Background Job Queue
Persist jobs to durable storage (Postgres, Redis, SQS), workers pull and process them. Need: idempotent handlers (jobs can be delivered twice), visibility timeout (a worker that crashes mid-job must release the job for retry), exponential retry with dead-letter queue, scheduled/delayed jobs, priority queuing.
Diagram
What it is
A background job queue moves work out of the request path and into asynchronous workers. The user clicks "send", the request handler enqueues a job and responds immediately. A worker picks up the job, sends the email, marks it done.
The pattern is everywhere: email sending, image processing, batch reports, webhooks, daily/hourly jobs. The infrastructure pieces are the same: durable queue, workers, retries, dead-letter handling.
What it requires
Durable storage. Jobs must survive process and machine restart. In-memory queues lose work on crash. Real options: Postgres SKIP LOCKED, Redis (with persistence and consumer groups), AWS SQS, RabbitMQ, Kafka.
Visibility timeout. When a worker claims a job, the queue hides it for some duration (typically 30-300s). If the worker doesn't ack/delete within that window, the job reappears for another worker. Handles worker crashes automatically.
At-least-once delivery + idempotent handlers. Visibility timeout means jobs can be delivered twice (worker timed out, but actually finished, just didn't ack). Handlers must tolerate this: idempotency key check, transactional "do + record done", or naturally idempotent operations.
Retry with backoff. Failed jobs are re-queued with increasing delay. Same exponential backoff with jitter as HTTP retries. Cap the attempts.
Dead-letter queue. After max attempts, the job moves to a separate "dead" table for human inspection. Without DLQ, persistently failing jobs retry forever and flood the queue.
The Postgres SKIP LOCKED pattern
For teams that already run Postgres, this avoids adding a new system:
UPDATE jobs SET state = 'processing', claimed_at = now()
WHERE id = (
SELECT id FROM jobs
WHERE state = 'pending' AND run_at <= now()
ORDER BY priority DESC, run_at
FOR UPDATE SKIP LOCKED
LIMIT 1
)
RETURNING id, payload;
Each worker selects one unlocked job, locks it, takes it. Others SKIP the locked rows. Throughput scales with Postgres. Transactional with the rest of the application's data.
For higher throughput or more complex scheduling, dedicated queue systems (Sidekiq for Ruby, Celery for Python, BullMQ for Node, SQS for AWS) give better tooling and observability.
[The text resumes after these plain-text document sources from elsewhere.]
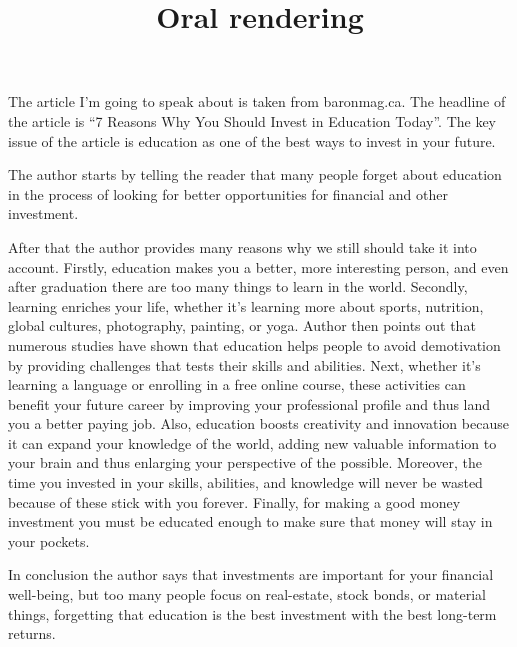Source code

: \documentclass[a4paper]{article}
\title{Oral rendering}
\begin{document}
	\maketitle
{}
\noindent
The article I’m going to speak about is taken from baronmag.ca. The headline of the article is “7 Reasons Why You Should Invest in Education Today”. The key issue of the article is education as one of the best ways to invest in your future.


The author starts by telling the reader that many people forget about education in the process of looking for better opportunities for financial and other investment.


After that the author provides many reasons why we still should take it into account. Firstly, education makes you a better, more interesting person, and even after graduation there are too many things to learn in the world. Secondly, learning enriches your life, whether it’s learning more about sports, nutrition, global cultures, photography, painting, or yoga. Author then points out that numerous studies have shown that education helps people to avoid demotivation by providing challenges that tests their skills and abilities. Next, whether it’s learning a language or enrolling in a free online course, these activities can benefit your future career by improving your professional profile and thus land you a better paying job. Also, education boosts creativity and innovation because it can expand your knowledge of the world, adding new valuable information to your brain and thus enlarging your perspective of the possible. Moreover, the time you invested in your skills, abilities, and knowledge will never be wasted because of these stick with you forever. Finally, for making a good money investment you must be educated enough to make sure that money will stay in your pockets.


In conclusion the author says that investments are important for your financial well-being, but too many people focus on real-estate, stock bonds, or material things, forgetting that education is the best investment with the best long-term returns.
\end{document}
Why idempotency matters here
Visibility-timeout-based queues guarantee at-least-once delivery, not exactly-once. The flow:
- Worker A claims job 42, starts processing.
- Worker A successfully completes the work (charges the card).
- Worker A is killed before it can delete the job.
- Visibility timeout expires.
- Worker B claims job 42.
- Worker B charges the card again.
Without idempotency on the handler, the customer sees two charges. With idempotency (check "have I processed job 42?" before charging), worker B's attempt is a no-op.
What every system gets wrong
Three common mistakes:
No DLQ. Failed jobs retry forever. The queue grows. Real failures are buried in noise. Always have a DLQ and an alert on its size.
Non-idempotent handlers. "It only happens occasionally" is what people say right before the duplicate-charge incident. Make handlers idempotent from day one.
Treating the queue as a database. Long-running queries against the queue table; transactions held for the whole job duration; row-level locks competing with workers. Keep job processing fast (or move long work into the worker process, not held in the queue transaction).
Implementations
On failure, increment attempts, schedule with exponential backoff. After max attempts, move to dead-letter table for human inspection. Without DLQ, persistent failures pile up forever.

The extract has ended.